L’”invasione” è iniziata giovedì sera. Un treno con 150 profughi è arrivato alla stazione di Dobrova. La polizia ha fatto staccare i tre vagoni su cui viaggiavano ed ha tentato invano di riconsegnarli alla Croazia. Le autorità di Zagabria hanno fatto subito capire di non avere nessuna intenzione di riprenderseli, del resto erano state loro stesse ad indicare indirettamente ai migranti la via del confine sloveno. Alla fine sono stati portati con gli autobus al centro stranieri di Postumia per l’identificazione.

Venerdì centinaia di profughi erano alle porte della Slovenia. I reparti speciali della polizia erano ai confini. Elicotteri, muniti di particolari strumenti per individuare i movimenti sospetti pattugliavano incessantemente la zona. Sin dalle prima luci dell’alba camionette della polizia facevano la spola tra la linea di confine e la stazione di polizia di Brežice.

Lì era stato allestito un primo campo per l’identificazione, dove erano portati coloro che avevano tentato di passare la frontiera guadando la Sotla, il fiumiciattolo che divide i due paesi. Arrivavano con le scarpe ed i pantaloni bagnati. Sulla rete che delimitava la stazione di polizia erano stati stesi i panni bagnati, che in una giornata di sole settembrino non avrebbero faticato ad asciugarsi. Dietro al reticolato i profughi. Erano uomini, ma soprattutto famiglie.

Un siriano di una quarantina d’anni gioca con il suo bambino. Si avvicina alla rete e ci racconta: “Da noi cadevano le bombe. Io e mia moglie saremmo anche potuti rimanere lì, ma volevamo dare un futuro migliore a lui”. Il fanciullo di sette mesi ride felice. Un poliziotto porta un cartone di latte.

Un altro profugo siriano è arrabbiato e ci dice di non capire. Racconta che sulla strada che lo ha portato in Slovenia ha incontrato molta gente. Solo una parte arrivava dalla Siria. Si chiede perché stavano scappando se i loro paesi non sono in guerra. Lui sogna la Germania e di riprendere lì a fare il suo mestiere di pizzaiolo.
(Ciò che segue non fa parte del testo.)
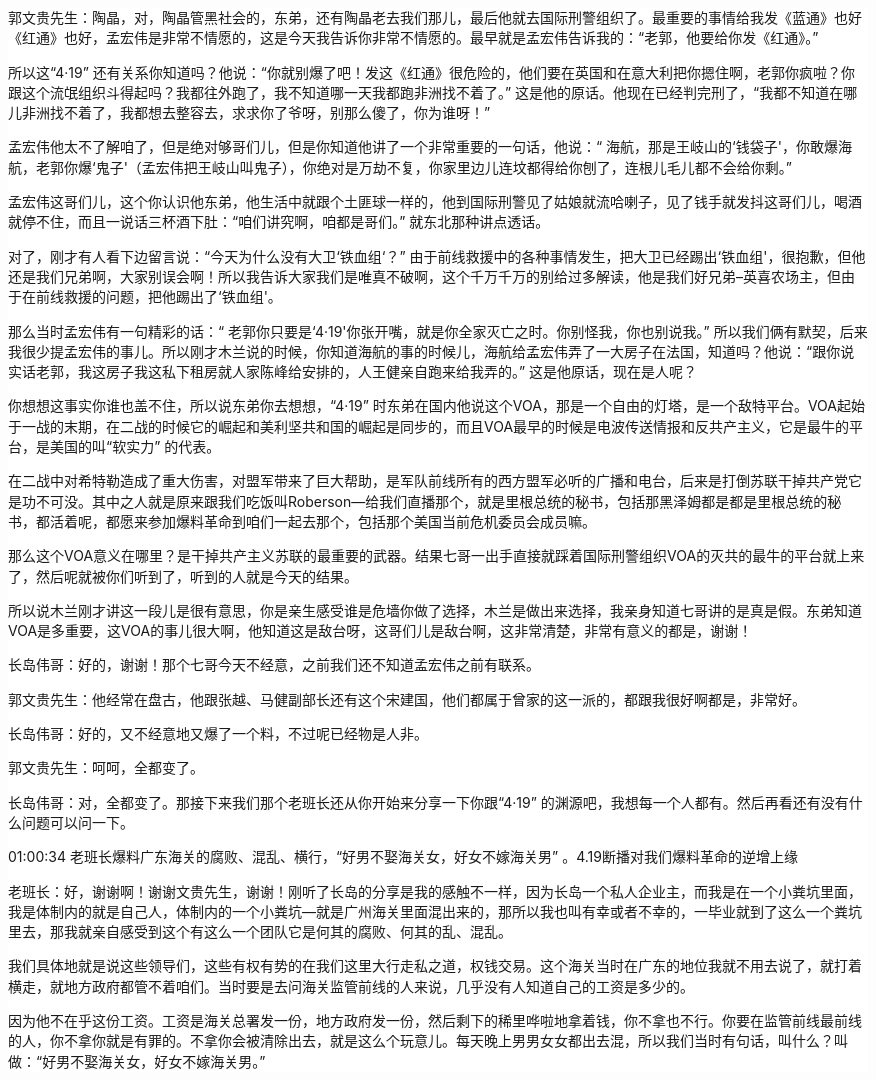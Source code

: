 郭文贵先生：陶晶，对，陶晶管黑社会的，东弟，还有陶晶老去我们那儿，最后他就去国际刑警组织了。最重要的事情给我发《蓝通》也好《红通》也好，孟宏伟是非常不情愿的，这是今天我告诉你非常不情愿的。最早就是孟宏伟告诉我的：“老郭，他要给你发《红通》。” 


所以这“4·19” 还有关系你知道吗？他说：“你就别爆了吧！发这《红通》很危险的，他们要在英国和在意大利把你摁住啊，老郭你疯啦？你跟这个流氓组织斗得起吗？我都往外跑了，我不知道哪一天我都跑非洲找不着了。” 这是他的原话。他现在已经判完刑了，“我都不知道在哪儿非洲找不着了，我都想去整容去，求求你了爷呀，别那么傻了，你为谁呀！” 


 孟宏伟他太不了解咱了，但是绝对够哥们儿，但是你知道他讲了一个非常重要的一句话，他说：“ 海航，那是王岐山的&lsquo;钱袋子'，你敢爆海航，老郭你爆&lsquo;鬼子'（孟宏伟把王岐山叫鬼子），你绝对是万劫不复，你家里边儿连坟都得给你刨了，连根儿毛儿都不会给你剩。” 


孟宏伟这哥们儿，这个你认识他东弟，他生活中就跟个土匪球一样的，他到国际刑警见了姑娘就流哈喇子，见了钱手就发抖这哥们儿，喝酒就停不住，而且一说话三杯酒下肚：“咱们讲究啊，咱都是哥们。”  就东北那种讲点透话。


对了，刚才有人看下边留言说：“今天为什么没有大卫&lsquo;铁血组&lsquo;？”  由于前线救援中的各种事情发生，把大卫已经踢出&lsquo;铁血组'，很抱歉，但他还是我们兄弟啊，大家别误会啊！所以我告诉大家我们是唯真不破啊，这个千万千万的别给过多解读，他是我们好兄弟&ndash;英喜农场主，但由于在前线救援的问题，把他踢出了&lsquo;铁血组'。


那么当时孟宏伟有一句精彩的话：“ 老郭你只要是&lsquo;4·19'你张开嘴，就是你全家灭亡之时。你别怪我，你也别说我。”  所以我们俩有默契，后来我很少提孟宏伟的事儿。所以刚才木兰说的时候，你知道海航的事的时候儿，海航给孟宏伟弄了一大房子在法国，知道吗？他说：“跟你说实话老郭，我这房子我这私下租房就人家陈峰给安排的，人王健亲自跑来给我弄的。”  这是他原话，现在是人呢？


你想想这事实你谁也盖不住，所以说东弟你去想想，“4·19” 时东弟在国内他说这个VOA，那是一个自由的灯塔，是一个敌特平台。VOA起始于一战的末期，在二战的时候它的崛起和美利坚共和国的崛起是同步的，而且VOA最早的时候是电波传送情报和反共产主义，它是最牛的平台，是美国的叫“软实力” 的代表。


在二战中对希特勒造成了重大伤害，对盟军带来了巨大帮助，是军队前线所有的西方盟军必听的广播和电台，后来是打倒苏联干掉共产党它是功不可没。其中之人就是原来跟我们吃饭叫Roberson—给我们直播那个，就是里根总统的秘书，包括那黑泽姆都是都是里根总统的秘书，都活着呢，都愿来参加爆料革命到咱们一起去那个，包括那个美国当前危机委员会成员嘛。


那么这个VOA意义在哪里？是干掉共产主义苏联的最重要的武器。结果七哥一出手直接就踩着国际刑警组织VOA的灭共的最牛的平台就上来了，然后呢就被你们听到了，听到的人就是今天的结果。


所以说木兰刚才讲这一段儿是很有意思，你是亲生感受谁是危墙你做了选择，木兰是做出来选择，我亲身知道七哥讲的是真是假。东弟知道VOA是多重要，这VOA的事儿很大啊，他知道这是敌台呀，这哥们儿是敌台啊，这非常清楚，非常有意义的都是，谢谢！


长岛伟哥：好的，谢谢！那个七哥今天不经意，之前我们还不知道孟宏伟之前有联系。


郭文贵先生：他经常在盘古，他跟张越、马健副部长还有这个宋建国，他们都属于曾家的这一派的，都跟我很好啊都是，非常好。


长岛伟哥：好的，又不经意地又爆了一个料，不过呢已经物是人非。


郭文贵先生：呵呵，全都变了。


长岛伟哥：对，全都变了。那接下来我们那个老班长还从你开始来分享一下你跟“4·19” 的渊源吧，我想每一个人都有。然后再看还有没有什么问题可以问一下。


01:00:34  老班长爆料广东海关的腐败、混乱、横行，“好男不娶海关女，好女不嫁海关男” 。4.19断播对我们爆料革命的逆增上缘

老班长：好，谢谢啊！谢谢文贵先生，谢谢！刚听了长岛的分享是我的感触不一样，因为长岛一个私人企业主，而我是在一个小粪坑里面，我是体制内的就是自己人，体制内的一个小粪坑—就是广州海关里面混出来的，那所以我也叫有幸或者不幸的，一毕业就到了这么一个粪坑里去，那我就亲自感受到这个有这么一个团队它是何其的腐败、何其的乱、混乱。


我们具体地就是说这些领导们，这些有权有势的在我们这里大行走私之道，权钱交易。这个海关当时在广东的地位我就不用去说了，就打着横走，就地方政府都管不着咱们。当时要是去问海关监管前线的人来说，几乎没有人知道自己的工资是多少的。


因为他不在乎这份工资。工资是海关总署发一份，地方政府发一份，然后剩下的稀里哗啦地拿着钱，你不拿也不行。你要在监管前线最前线的人，你不拿你就是有罪的。不拿你会被清除出去，就是这么个玩意儿。每天晚上男男女女都出去混，所以我们当时有句话，叫什么？叫做：“好男不娶海关女，好女不嫁海关男。”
Una anziana signora vestita in abito tradizionale ci racconta che lei è una profuga palestinese che aveva trovato riparo in Siria, adesso vuole arrivare da suo figlio in Svezia.

In Croazia, a Harmica, a pochi passi dal confine sloveno i profughi arrivano da Zagabria con il treno locale. Le organizzazioni umanitarie hanno allestito un centro d’accoglienza. Sotto il tendone qualche materasso. Un gruppo di bambini gioca con l’acqua di una fontana.

Chi ne ha bisogno può cercarsi vestiti puliti in un cumulo di abiti portati sul posto da una delle tante ONG. Non ne ha bisogno la ventottenne irachena che attende con il marito ed i genitori di entrare in Slovenia. Scarpe, pantaloni e borsetta firmati, blusa e fazzoletto tipico delle giovani mussulmane. Trucco perfetto. Sembra pronta per una serata in un locale alla moda di Bagdad. Fa l’ingegnere meccanico. Sta andando in Germania o in Svezia dove sogna di trovare una casa, un lavoro e, tra qualche tempo, anche di fare dei bambini. Poco più in la sei ragazzi congolesi si siedono su un tappeto. Hanno appena tentato con scarso successo di passare in Slovenia: polizia dappertutto.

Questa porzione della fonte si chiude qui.